> _Work to complete_: In the entries below, count every line containing "only". Reply with the number alone.

> _Data supplied_:

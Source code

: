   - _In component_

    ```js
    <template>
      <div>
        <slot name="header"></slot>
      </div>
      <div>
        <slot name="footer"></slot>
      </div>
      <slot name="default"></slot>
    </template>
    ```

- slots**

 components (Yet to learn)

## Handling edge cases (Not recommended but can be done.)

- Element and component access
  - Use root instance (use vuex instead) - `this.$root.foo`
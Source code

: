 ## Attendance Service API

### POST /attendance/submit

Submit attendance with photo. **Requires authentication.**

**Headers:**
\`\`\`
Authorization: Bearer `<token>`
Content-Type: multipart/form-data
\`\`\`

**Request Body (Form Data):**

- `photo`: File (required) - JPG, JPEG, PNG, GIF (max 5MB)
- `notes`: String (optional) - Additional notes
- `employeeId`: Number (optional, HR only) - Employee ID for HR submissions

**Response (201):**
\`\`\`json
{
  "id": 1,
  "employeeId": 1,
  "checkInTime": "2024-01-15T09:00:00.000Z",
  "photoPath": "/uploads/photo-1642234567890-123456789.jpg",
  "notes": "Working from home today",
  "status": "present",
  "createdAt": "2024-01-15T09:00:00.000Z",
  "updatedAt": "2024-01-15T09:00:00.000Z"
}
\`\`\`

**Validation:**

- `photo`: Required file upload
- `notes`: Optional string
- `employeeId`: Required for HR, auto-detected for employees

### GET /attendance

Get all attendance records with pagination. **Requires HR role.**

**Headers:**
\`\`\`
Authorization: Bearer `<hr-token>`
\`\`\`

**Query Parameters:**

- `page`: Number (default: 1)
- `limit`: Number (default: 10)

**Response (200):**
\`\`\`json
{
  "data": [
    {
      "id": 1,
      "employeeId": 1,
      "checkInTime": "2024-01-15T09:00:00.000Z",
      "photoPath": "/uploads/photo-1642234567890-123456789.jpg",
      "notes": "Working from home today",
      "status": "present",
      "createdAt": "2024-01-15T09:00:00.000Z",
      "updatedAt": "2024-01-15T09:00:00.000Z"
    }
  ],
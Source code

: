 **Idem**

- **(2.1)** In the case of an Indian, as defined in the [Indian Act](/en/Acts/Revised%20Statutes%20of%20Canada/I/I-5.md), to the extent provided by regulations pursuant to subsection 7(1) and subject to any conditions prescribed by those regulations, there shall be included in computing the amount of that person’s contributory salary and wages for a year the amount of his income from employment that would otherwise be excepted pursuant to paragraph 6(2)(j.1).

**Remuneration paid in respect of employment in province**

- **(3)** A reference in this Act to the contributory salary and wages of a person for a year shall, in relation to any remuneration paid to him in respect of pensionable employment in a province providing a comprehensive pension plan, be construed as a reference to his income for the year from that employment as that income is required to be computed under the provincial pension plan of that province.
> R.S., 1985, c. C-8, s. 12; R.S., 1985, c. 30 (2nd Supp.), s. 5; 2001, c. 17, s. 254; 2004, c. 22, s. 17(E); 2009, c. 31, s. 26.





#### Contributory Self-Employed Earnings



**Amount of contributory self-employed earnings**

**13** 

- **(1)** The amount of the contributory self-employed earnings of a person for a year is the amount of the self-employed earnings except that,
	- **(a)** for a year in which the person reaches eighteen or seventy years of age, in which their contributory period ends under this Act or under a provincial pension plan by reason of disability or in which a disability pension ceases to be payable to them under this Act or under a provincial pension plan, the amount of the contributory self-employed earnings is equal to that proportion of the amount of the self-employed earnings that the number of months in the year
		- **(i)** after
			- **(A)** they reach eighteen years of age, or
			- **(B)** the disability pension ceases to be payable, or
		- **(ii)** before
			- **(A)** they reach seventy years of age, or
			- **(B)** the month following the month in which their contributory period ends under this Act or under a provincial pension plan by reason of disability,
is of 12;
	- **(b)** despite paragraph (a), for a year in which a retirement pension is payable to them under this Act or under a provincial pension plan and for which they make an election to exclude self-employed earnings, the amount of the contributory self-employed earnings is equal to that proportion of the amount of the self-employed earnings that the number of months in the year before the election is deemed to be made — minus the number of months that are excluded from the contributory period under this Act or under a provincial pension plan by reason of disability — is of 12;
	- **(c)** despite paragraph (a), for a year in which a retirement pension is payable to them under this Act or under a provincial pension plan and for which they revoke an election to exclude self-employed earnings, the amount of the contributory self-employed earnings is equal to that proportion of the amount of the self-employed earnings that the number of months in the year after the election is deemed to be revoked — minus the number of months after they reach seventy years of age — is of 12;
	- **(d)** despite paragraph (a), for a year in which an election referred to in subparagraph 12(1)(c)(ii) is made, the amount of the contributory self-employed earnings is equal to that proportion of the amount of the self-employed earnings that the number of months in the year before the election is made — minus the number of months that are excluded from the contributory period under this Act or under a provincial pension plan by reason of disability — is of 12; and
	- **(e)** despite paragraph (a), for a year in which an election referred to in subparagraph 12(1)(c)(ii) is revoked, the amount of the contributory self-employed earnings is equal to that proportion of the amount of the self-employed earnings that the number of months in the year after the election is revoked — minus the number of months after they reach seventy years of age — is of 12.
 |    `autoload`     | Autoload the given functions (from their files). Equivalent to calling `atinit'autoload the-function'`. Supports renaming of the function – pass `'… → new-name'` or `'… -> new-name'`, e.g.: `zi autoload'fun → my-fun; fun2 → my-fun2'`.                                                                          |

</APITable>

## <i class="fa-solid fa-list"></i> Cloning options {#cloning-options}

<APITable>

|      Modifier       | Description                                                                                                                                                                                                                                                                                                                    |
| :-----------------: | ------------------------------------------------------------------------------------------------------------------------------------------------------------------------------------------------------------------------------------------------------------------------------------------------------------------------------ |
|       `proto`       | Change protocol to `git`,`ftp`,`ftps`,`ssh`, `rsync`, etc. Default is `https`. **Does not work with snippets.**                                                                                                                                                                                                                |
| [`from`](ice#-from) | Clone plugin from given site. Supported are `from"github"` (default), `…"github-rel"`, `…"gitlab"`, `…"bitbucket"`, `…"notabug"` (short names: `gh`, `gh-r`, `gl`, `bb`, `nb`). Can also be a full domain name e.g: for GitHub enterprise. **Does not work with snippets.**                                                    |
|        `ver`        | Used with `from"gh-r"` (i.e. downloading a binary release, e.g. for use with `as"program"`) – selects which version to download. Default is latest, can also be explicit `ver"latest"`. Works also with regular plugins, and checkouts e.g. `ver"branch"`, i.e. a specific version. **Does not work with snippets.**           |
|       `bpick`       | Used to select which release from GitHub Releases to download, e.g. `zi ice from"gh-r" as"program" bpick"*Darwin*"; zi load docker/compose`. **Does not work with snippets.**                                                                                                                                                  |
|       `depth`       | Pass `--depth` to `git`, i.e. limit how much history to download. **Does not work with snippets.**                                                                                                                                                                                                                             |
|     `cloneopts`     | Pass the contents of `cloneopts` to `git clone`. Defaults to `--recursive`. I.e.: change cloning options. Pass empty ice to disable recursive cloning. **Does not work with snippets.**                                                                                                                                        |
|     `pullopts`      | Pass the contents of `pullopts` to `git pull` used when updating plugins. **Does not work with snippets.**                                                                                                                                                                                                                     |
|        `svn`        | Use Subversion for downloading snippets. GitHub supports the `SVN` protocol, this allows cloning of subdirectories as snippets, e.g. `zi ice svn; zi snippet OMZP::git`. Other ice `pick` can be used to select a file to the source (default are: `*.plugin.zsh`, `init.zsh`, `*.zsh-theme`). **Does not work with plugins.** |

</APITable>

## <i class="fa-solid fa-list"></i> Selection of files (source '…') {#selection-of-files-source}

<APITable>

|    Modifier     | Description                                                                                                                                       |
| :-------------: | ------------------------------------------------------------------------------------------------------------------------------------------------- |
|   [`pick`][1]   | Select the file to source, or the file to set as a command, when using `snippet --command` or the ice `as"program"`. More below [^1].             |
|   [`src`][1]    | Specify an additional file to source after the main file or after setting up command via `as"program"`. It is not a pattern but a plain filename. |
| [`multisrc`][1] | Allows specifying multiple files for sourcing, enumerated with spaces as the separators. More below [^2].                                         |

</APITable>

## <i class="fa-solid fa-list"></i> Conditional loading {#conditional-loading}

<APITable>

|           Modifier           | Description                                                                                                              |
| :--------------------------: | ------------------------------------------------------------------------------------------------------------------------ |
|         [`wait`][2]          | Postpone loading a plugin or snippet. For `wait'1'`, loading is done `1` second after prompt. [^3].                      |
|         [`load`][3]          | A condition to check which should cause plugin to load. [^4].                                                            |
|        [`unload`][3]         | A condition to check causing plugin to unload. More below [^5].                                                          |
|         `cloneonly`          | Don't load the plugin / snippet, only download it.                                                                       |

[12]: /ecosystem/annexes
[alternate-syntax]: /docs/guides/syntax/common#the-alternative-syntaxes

> _Response box_: 2